The IWW began in the early 20th century as an ambitious attempt to unite international workers under one catchall, militant union. The group represented a utopian dream that spread from hobo jungles to slaughterhouses to anywhere workers felt exploited. Bird and Shaffer use archival footage, photographs, newspapers, and songs to tell the IWW's story. But mainly, they allow ancient IWW members to give an oral history through their own experiences. The filmmakers deliberately avoid polished academic talking-heads in favor of working men and women whose deeply lined faces say as much about the hard lives of unskilled workers as their sometimes rambling recollections do. Truth be told, the film could benefit from historians putting the union's struggles into a sharper historical context, but there's something noble about the film's insistence on telling a working-class story through working-class voices. And The Wobblies benefits from fascinating early anti-union animated shorts and a steady progression of union songs that convey laborers' hopes and aspirations with tuneful ditties that are all the more powerful for their forceful simplicity.
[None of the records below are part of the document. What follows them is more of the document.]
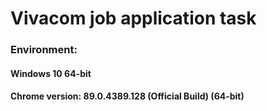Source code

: <h1>Vivacom job application task</h1>
<h3>Environment:</h3>
<h4>Windows 10 64-bit</h4>
<h4>Chrome version: 89.0.4389.128 (Official Build) (64-bit)</h4>
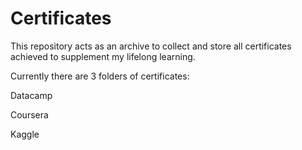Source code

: # Certificates

This repository acts as an archive to collect and store all certificates achieved to supplement my lifelong learning.


Currently there are 3 folders of certificates:

Datacamp

Coursera

Kaggle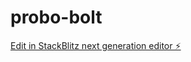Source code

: # probo-bolt

[Edit in StackBlitz next generation editor ⚡️](https://stackblitz.com/~/github.com/nishchayy07/probo-bolt)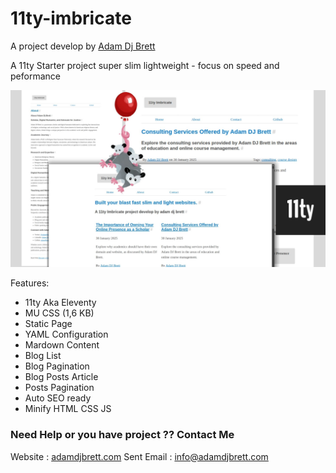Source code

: # 11ty-imbricate

A project develop by [Adam Dj Brett](https://www.adamdjbrett.com)

A 11ty Starter project super slim lightweight - focus on speed and peformance

![11ty Imbricate](mockup.jpg)

Features:
+ 11ty Aka Eleventy
+ MU CSS (1,6 KB)
+ Static Page
+ YAML Configuration
+ Mardown Content
+ Blog List
+ Blog Pagination
+ Blog Posts Article
+ Posts Pagination
+ Auto SEO ready
+ Minify HTML CSS JS

### Need Help or you have project ?? Contact Me

Website : [adamdjbrett.com](https://www.adamdjbrett.com)
Sent Email : info@adamdjbrett.com

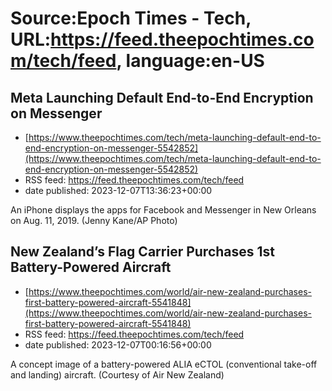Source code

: # Source:Epoch Times - Tech, URL:https://feed.theepochtimes.com/tech/feed, language:en-US

## Meta Launching Default End-to-End Encryption on Messenger
 - [https://www.theepochtimes.com/tech/meta-launching-default-end-to-end-encryption-on-messenger-5542852](https://www.theepochtimes.com/tech/meta-launching-default-end-to-end-encryption-on-messenger-5542852)
 - RSS feed: https://feed.theepochtimes.com/tech/feed
 - date published: 2023-12-07T13:36:23+00:00

An iPhone displays the apps for Facebook and Messenger in New Orleans on Aug. 11, 2019. (Jenny Kane/AP Photo)

## New Zealand’s Flag Carrier Purchases 1st Battery-Powered Aircraft
 - [https://www.theepochtimes.com/world/air-new-zealand-purchases-first-battery-powered-aircraft-5541848](https://www.theepochtimes.com/world/air-new-zealand-purchases-first-battery-powered-aircraft-5541848)
 - RSS feed: https://feed.theepochtimes.com/tech/feed
 - date published: 2023-12-07T00:16:56+00:00

A concept image of a battery-powered ALIA eCTOL (conventional take-off and landing) aircraft. (Courtesy of Air New Zealand)

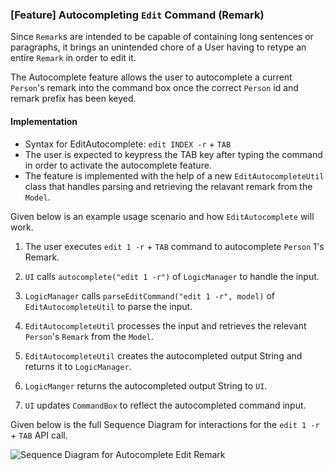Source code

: ### [Feature] Autocompleting `Edit` Command (Remark)

Since `Remark`s are intended to be capable of containing long sentences or paragraphs,
it brings an unintended chore of a User having to retype an entire `Remark` in order to edit it.

The Autocomplete feature allows the user to autocomplete a current `Person`'s remark into the
command box once the correct `Person` id and remark prefix has been keyed.

#### Implementation
* Syntax for EditAutocomplete: `edit INDEX -r` + `TAB`
* The user is expected to keypress the TAB key after typing the command in order to activate the autocomplete feature.
* The feature is implemented with the help of a new `EditAutocompleteUtil` class that handles parsing and retrieving the
  relavant remark from the `Model`.

Given below is an example usage scenario and how `EditAutocomplete` will work.

1. The user executes `edit 1 -r` + `TAB` command to autocomplete `Person` 1's Remark.

2. `UI` calls `autocomplete("edit 1 -r")` of `LogicManager` to handle the input.

3. `LogicManager` calls `parseEditCommand("edit 1 -r", model)` of `EditAutocompleteUtil` to parse the input.

4. `EditAutocompleteUtil` processes the input and retrieves the relevant `Person`'s `Remark` from the `Model`.

5. `EditAutocompleteUtil` creates the autocompleted output String and returns it to `LogicManager`.

7. `LogicManger` returns the autocompleted output String to `UI`.

8. `UI` updates `CommandBox` to reflect the autocompleted command input.

Given below is the full Sequence Diagram for interactions for the `edit 1 -r` + `TAB` API call.

![Sequence Diagram for Autocomplete Edit Remark](images/AutocompleteSequenceDiagram.png)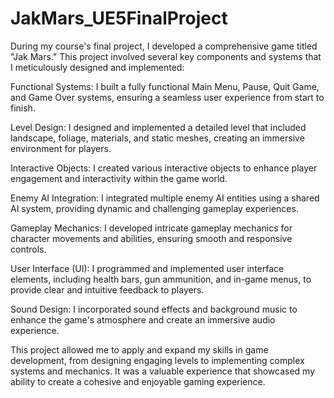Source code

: # JakMars_UE5FinalProject
During my course's final project, I developed a comprehensive game titled "Jak Mars." This project involved several key components and systems that I meticulously designed and implemented:


Functional Systems: I built a fully functional Main Menu, Pause, Quit Game, and Game Over systems, ensuring a seamless user experience from start to finish.

Level Design: I designed and implemented a detailed level that included landscape, foliage, materials, and static meshes, creating an immersive environment for players.

Interactive Objects: I created various interactive objects to enhance player engagement and interactivity within the game world.

Enemy AI Integration: I integrated multiple enemy AI entities using a shared AI system, providing dynamic and challenging gameplay experiences.

Gameplay Mechanics: I developed intricate gameplay mechanics for character movements and abilities, ensuring smooth and responsive controls.

User Interface (UI): I programmed and implemented user interface elements, including health bars, gun ammunition, and in-game menus, to provide clear and intuitive feedback to players.

Sound Design: I incorporated sound effects and background music to enhance the game's atmosphere and create an immersive audio experience.


This project allowed me to apply and expand my skills in game development, from designing engaging levels to implementing complex systems and mechanics. It was a valuable experience that showcased my ability to create a cohesive and enjoyable gaming experience.
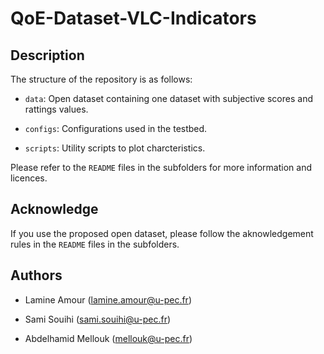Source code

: # QoE-Dataset-VLC-Indicators

## Description
The structure of the repository is as follows:

   - `data`: Open dataset containing one dataset with subjective scores and rattings values.
   
   - `configs`: Configurations used in the testbed.
   
   - `scripts`: Utility scripts to plot charcteristics.
   
   Please refer to the `README` files in the subfolders for more information and licences.
   
   
   ## Acknowledge
   If you use the proposed open dataset, please follow the aknowledgement rules in the `README` files in the subfolders.
   
    
   ## Authors
- Lamine Amour (lamine.amour@u-pec.fr) 

- Sami Souihi (sami.souihi@u-pec.fr)

- Abdelhamid Mellouk (mellouk@u-pec.fr)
Sister Rose's Passion documents another idealist who toiled tirelessly to make the world a more just place. A 2005 Oscar nominee for Best Documentary Short, the film chronicles the life of Sister Rose Thering, an elderly nun who devoted her life to fighting anti-Semitism in the Catholic Church. Thering's logic was simple: If Catholics are called upon to love Jesus, and Jesus was a Jew, then why shouldn't Catholics love Jews as well? But sometimes the simplest of ideas can have historic consequences. Like The Wobblies, Passion treats truth as a blunt instrument of tremendous power.
Key features: Bonus interviews and IWW songs on Wobblies; interviews and outtakes on Passion.